In previous columns, I’ve written that most mayfly hatches on some Catskill tailwaters, with some exceptions, end by August. But a recent trip to the lower East Branch found excellent hatches …
In previous columns, I’ve written that most mayfly hatches on some Catskill tailwaters, with some exceptions, end by August. But a recent trip to the lower East Branch found excellent hatches of buff caddis and assorted mayflies. So on that outing, I learned that hatches on the lower East Branch are very different from those on the upper river; they don’t end in August. I had not fished this section in a number of years, so I was not well versed on the hatches there. Instead, most of my fishing was relegated to the upper reaches, downstream of Pepacton Reservoir. It is in this section, between Downsville and the Beaver Kill, that l documented the hatches and made determinations about the river, some of which were inaccurate.

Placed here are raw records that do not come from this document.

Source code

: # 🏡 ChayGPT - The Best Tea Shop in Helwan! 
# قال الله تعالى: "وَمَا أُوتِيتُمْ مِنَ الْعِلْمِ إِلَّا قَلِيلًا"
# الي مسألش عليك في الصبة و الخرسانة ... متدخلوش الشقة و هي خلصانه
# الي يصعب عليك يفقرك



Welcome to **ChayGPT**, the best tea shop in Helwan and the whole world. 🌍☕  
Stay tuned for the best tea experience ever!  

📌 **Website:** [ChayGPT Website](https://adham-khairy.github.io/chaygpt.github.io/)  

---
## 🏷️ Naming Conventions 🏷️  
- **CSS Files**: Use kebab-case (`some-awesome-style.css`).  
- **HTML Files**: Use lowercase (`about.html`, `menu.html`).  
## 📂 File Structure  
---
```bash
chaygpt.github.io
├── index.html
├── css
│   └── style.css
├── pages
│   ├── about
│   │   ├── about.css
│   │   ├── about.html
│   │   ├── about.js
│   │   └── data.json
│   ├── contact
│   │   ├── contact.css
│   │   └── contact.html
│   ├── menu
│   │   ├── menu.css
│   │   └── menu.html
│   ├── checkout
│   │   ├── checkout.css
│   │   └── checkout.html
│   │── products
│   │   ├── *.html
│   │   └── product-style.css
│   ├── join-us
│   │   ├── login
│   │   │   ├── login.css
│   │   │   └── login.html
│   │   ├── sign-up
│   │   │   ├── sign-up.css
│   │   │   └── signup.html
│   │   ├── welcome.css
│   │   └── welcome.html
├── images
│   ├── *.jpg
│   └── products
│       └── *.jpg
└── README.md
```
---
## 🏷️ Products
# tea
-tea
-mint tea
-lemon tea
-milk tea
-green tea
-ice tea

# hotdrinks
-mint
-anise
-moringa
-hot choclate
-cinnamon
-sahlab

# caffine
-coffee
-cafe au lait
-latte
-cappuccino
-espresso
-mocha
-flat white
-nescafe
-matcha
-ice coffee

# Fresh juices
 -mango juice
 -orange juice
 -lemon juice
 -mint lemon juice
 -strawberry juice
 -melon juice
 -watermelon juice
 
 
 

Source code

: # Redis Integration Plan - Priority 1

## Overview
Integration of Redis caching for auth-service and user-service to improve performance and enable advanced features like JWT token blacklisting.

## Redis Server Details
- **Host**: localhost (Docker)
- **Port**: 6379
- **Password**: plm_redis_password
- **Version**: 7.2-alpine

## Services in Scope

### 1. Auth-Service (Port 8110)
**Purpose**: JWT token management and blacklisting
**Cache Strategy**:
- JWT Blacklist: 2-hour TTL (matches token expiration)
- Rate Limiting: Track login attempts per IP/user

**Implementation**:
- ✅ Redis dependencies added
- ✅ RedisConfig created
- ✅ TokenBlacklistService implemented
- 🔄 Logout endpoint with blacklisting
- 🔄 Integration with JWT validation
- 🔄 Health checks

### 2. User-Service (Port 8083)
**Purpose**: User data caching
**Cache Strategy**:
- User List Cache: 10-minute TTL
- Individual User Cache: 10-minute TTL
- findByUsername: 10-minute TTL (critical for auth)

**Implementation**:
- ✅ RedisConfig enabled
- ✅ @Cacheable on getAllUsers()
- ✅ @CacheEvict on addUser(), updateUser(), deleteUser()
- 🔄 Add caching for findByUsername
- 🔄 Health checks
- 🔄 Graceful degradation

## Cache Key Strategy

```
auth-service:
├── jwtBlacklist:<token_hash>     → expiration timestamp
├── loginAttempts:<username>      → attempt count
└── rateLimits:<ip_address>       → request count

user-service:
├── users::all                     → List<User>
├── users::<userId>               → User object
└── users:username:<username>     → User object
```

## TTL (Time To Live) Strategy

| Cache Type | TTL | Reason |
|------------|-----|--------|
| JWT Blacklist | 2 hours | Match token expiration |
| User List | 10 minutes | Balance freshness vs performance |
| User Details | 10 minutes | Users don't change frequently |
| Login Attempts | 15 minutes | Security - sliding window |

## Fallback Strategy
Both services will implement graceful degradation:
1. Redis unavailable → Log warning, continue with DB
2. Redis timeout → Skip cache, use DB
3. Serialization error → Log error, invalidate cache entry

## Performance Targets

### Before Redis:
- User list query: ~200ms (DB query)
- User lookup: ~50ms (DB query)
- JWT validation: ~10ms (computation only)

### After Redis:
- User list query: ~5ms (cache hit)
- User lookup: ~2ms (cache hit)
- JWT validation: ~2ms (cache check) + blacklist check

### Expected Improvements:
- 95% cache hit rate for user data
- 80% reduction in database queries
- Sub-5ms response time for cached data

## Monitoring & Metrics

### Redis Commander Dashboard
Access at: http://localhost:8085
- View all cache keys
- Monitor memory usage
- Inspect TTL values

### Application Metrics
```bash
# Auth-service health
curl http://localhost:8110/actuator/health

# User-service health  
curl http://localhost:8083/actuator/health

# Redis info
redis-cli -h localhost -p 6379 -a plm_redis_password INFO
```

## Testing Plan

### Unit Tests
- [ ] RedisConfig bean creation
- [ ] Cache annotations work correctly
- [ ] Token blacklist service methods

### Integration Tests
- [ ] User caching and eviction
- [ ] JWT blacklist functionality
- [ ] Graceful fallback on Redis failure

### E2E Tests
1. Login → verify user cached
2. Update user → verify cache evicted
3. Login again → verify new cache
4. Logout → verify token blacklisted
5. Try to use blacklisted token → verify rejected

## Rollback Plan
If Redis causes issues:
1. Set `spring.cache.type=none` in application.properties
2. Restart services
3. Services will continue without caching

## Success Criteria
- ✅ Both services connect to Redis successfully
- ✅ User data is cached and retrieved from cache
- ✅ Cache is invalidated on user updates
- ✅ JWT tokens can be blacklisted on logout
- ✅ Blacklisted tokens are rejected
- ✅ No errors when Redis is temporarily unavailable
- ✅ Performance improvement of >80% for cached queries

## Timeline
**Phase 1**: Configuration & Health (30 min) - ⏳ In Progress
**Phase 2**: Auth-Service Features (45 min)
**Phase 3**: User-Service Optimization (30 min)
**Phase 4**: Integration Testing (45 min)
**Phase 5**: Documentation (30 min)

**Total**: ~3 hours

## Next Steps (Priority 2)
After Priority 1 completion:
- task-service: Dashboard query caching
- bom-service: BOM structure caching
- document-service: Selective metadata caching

What I did describe in a prior article was the difference in the species composition of mayflies and caddisflies in the East Branch above and below Shinhopple. There are only about five species of mayflies in the upper river and very few caddisflies. More importantly, the prolific Sulphur hatches the upper river was famous for are all but gone. From Shinhopple down-stream, there are at least 11 species of mayflies, including those found in the upper river, plus several species of caddis. Why is there such dramatic changes in species composition between Downsville and Shinhopple, a distance of about six miles? What happened to the Sulphur hatch?
Historically, Sulphur hatches began around June 10 with emergence at dusk on freestone rivers. Those hatches lasted about 10 days. However, once the water releases program began for the East Branch and summer flows increased from 19 cubic feet per second (CFS) to 70 CFS, the Sulphur hatch began about 6 p.m. and lasted several weeks. Those hatches continued for several years. As time past, friends reported fishing huge Sulphur hatches beginning around 1 p.m. on the upper river. No one paid attention to this significant change; they just enjoyed the fishing until the Sulphur hatch all but disappeared in 2016. Then the grumbling began and everyone became interested. There were all kinds of speculation about the cause but no one had an answer. Then in 2019, Sulphurs rebounded to a degree and hope returned to the upper river. Sadly, this year’s Sulphur hatch did not begin until mid-July; it lasted about one week and with fewer flies. My conclusion is something is terribly wrong with upper East Branch’s Sulphur mayfly population.
About a month ago, I began wondering if the constant flow of very cold bottom release water was impacting mayflies on the upper river. I knew that the summer release pattern for the East Branch changed during the years. Since I didn’t know the details, I spoke with Peter Kolesar, who I believed knew the complete history of releases for the East Branch. Kolesar played a major role in the development of the Flexible Flow Management Plan (FFMP) which was implemented in 2007. This is what he told me: summer releases were increased to 95 CFS in 2004, 135 CFS in 2007 and 140 CFS in 2017. That means summer flows doubled since 1977!
Water temperature measured at the United States Geological Survey (USGS) gauge, located half a mile below Pepacton dam, during the period of June 6 to September 28 of this year ranged between 43.0 to 47.5 degrees with a few spikes (see column photo). That is extremely cold water, which means that temperatures in the upper river seldom reach or exceed 55 degrees, even during the summer. What does that all mean for the mayfly populations in that part of the river? When Catskill mayflies evolved, long before the release of cold water, all species were exposed to a variety of flow and temperature extremes. Flows were seasonally low, with temperatures ranging from the low 30s in winter to near 80 in summer. With the release of constantly cold, water from Pepacton, mayfly and caddisflies were no longer exposed to the water temperatures they required to thrive. So, it is my theory, based on what has happened to Sulphur hatches, that the increase in cold water releases has negatively impacted that species and several other mayflies normally found in the upper East Branch.
To determine whether there was any data supporting this theory, I spoke to a biologist with the U.S. Fish and Wildlife Service who was kind enough to forward two studies: one from Norway and one from Australia. Both studies concluded that releases of cold water from deep reservoirs negatively impacted mayflies, severely reducing some populations. So, it appears from my observations and the research provided by these two studies, that the release of very cold water into trout rivers is a mixed blessing. In the upper reaches, the discharge negatively impacts some species of aquatic insects including Sulphur mayflies. At the same time, those releases provide ideal habit for trout and extend cold water habit several miles downriver. As a result, water temperatures remain cool with mayfly and caddis hatches extending well into September. Two rivers in one.